5. The large-scene localization method based on a two-layer scene semantic topology graph according to claim 1, characterized in that, The method further includes step S5, a location-driven map incremental maintenance step: matching the queried object with existing object layer nodes in the hierarchical semantic topology map; if the matching fails, the queried object is determined to be a new semantic entity, and an incremental update process is triggered to construct and introduce new object layer nodes.

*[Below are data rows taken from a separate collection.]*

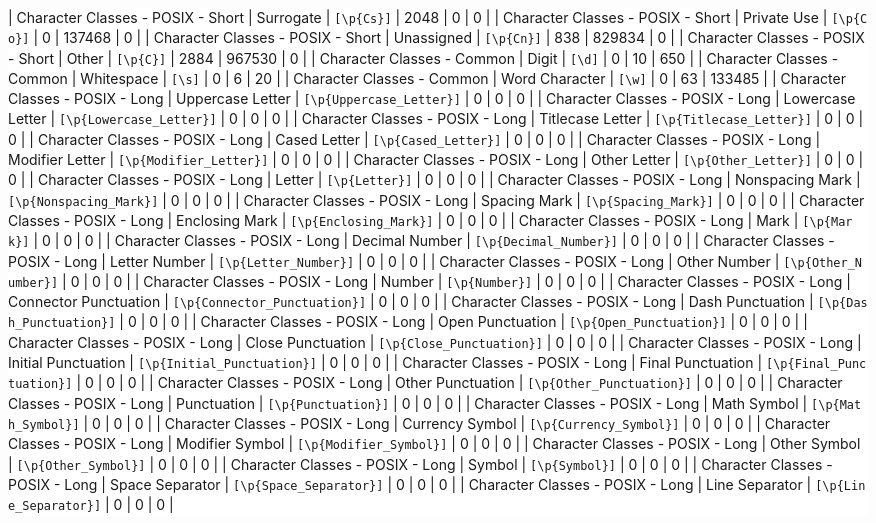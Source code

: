 | Character Classes - POSIX - Short | Surrogate             | `[\p{Cs}]`                    | 2048   | 0      | 0       |
| Character Classes - POSIX - Short | Private Use           | `[\p{Co}]`                    | 0      | 137468 | 0       |
| Character Classes - POSIX - Short | Unassigned            | `[\p{Cn}]`                    | 838    | 829834 | 0       |
| Character Classes - POSIX - Short | Other                 | `[\p{C}]`                     | 2884   | 967530 | 0       |
| Character Classes - Common        | Digit                 | `[\d]`                        | 0      | 10     | 650     |
| Character Classes - Common        | Whitespace            | `[\s]`                        | 0      | 6      | 20      |
| Character Classes - Common        | Word Character        | `[\w]`                        | 0      | 63     | 133485  |
| Character Classes - POSIX - Long  | Uppercase Letter      | `[\p{Uppercase_Letter}]`      | 0      | 0      | 0       |
| Character Classes - POSIX - Long  | Lowercase Letter      | `[\p{Lowercase_Letter}]`      | 0      | 0      | 0       |
| Character Classes - POSIX - Long  | Titlecase Letter      | `[\p{Titlecase_Letter}]`      | 0      | 0      | 0       |
| Character Classes - POSIX - Long  | Cased Letter          | `[\p{Cased_Letter}]`          | 0      | 0      | 0       |
| Character Classes - POSIX - Long  | Modifier Letter       | `[\p{Modifier_Letter}]`       | 0      | 0      | 0       |
| Character Classes - POSIX - Long  | Other Letter          | `[\p{Other_Letter}]`          | 0      | 0      | 0       |
| Character Classes - POSIX - Long  | Letter                | `[\p{Letter}]`                | 0      | 0      | 0       |
| Character Classes - POSIX - Long  | Nonspacing Mark       | `[\p{Nonspacing_Mark}]`       | 0      | 0      | 0       |
| Character Classes - POSIX - Long  | Spacing Mark          | `[\p{Spacing_Mark}]`          | 0      | 0      | 0       |
| Character Classes - POSIX - Long  | Enclosing Mark        | `[\p{Enclosing_Mark}]`        | 0      | 0      | 0       |
| Character Classes - POSIX - Long  | Mark                  | `[\p{Mark}]`                  | 0      | 0      | 0       |
| Character Classes - POSIX - Long  | Decimal Number        | `[\p{Decimal_Number}]`        | 0      | 0      | 0       |
| Character Classes - POSIX - Long  | Letter Number         | `[\p{Letter_Number}]`         | 0      | 0      | 0       |
| Character Classes - POSIX - Long  | Other Number          | `[\p{Other_Number}]`          | 0      | 0      | 0       |
| Character Classes - POSIX - Long  | Number                | `[\p{Number}]`                | 0      | 0      | 0       |
| Character Classes - POSIX - Long  | Connector Punctuation | `[\p{Connector_Punctuation}]` | 0      | 0      | 0       |
| Character Classes - POSIX - Long  | Dash Punctuation      | `[\p{Dash_Punctuation}]`      | 0      | 0      | 0       |
| Character Classes - POSIX - Long  | Open Punctuation      | `[\p{Open_Punctuation}]`      | 0      | 0      | 0       |
| Character Classes - POSIX - Long  | Close Punctuation     | `[\p{Close_Punctuation}]`     | 0      | 0      | 0       |
| Character Classes - POSIX - Long  | Initial Punctuation   | `[\p{Initial_Punctuation}]`   | 0      | 0      | 0       |
| Character Classes - POSIX - Long  | Final Punctuation     | `[\p{Final_Punctuation}]`     | 0      | 0      | 0       |
| Character Classes - POSIX - Long  | Other Punctuation     | `[\p{Other_Punctuation}]`     | 0      | 0      | 0       |
| Character Classes - POSIX - Long  | Punctuation           | `[\p{Punctuation}]`           | 0      | 0      | 0       |
| Character Classes - POSIX - Long  | Math Symbol           | `[\p{Math_Symbol}]`           | 0      | 0      | 0       |
| Character Classes - POSIX - Long  | Currency Symbol       | `[\p{Currency_Symbol}]`       | 0      | 0      | 0       |
| Character Classes - POSIX - Long  | Modifier Symbol       | `[\p{Modifier_Symbol}]`       | 0      | 0      | 0       |
| Character Classes - POSIX - Long  | Other Symbol          | `[\p{Other_Symbol}]`          | 0      | 0      | 0       |
| Character Classes - POSIX - Long  | Symbol                | `[\p{Symbol}]`                | 0      | 0      | 0       |
| Character Classes - POSIX - Long  | Space Separator       | `[\p{Space_Separator}]`       | 0      | 0      | 0       |
| Character Classes - POSIX - Long  | Line Separator        | `[\p{Line_Separator}]`        | 0      | 0      | 0       |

6. A large-scene localization system based on a two-layer scene semantic topology graph, characterized in that, include: The map construction module is used to construct a hierarchical semantic topology map, which includes at least an image layer and an object layer, and the image layer and the object layer are connected by a hierarchical relationship through topological edges; the node generation module is used to generate image layer nodes and object layer nodes based on scene image data, wherein the object layer nodes contain the semantic features and appearance features of object instances. The association construction module is used to establish the hierarchical association relationship so that the image layer node serves as the index of the object layer node; the positioning and matching module is used to receive the query image and perform progressive matching based on the hierarchical semantic topology map: firstly, candidate image nodes are selected in the image layer, and then, according to the hierarchical association relationship, matching is performed in the object layer nodes associated with the candidate image nodes to determine the positioning result.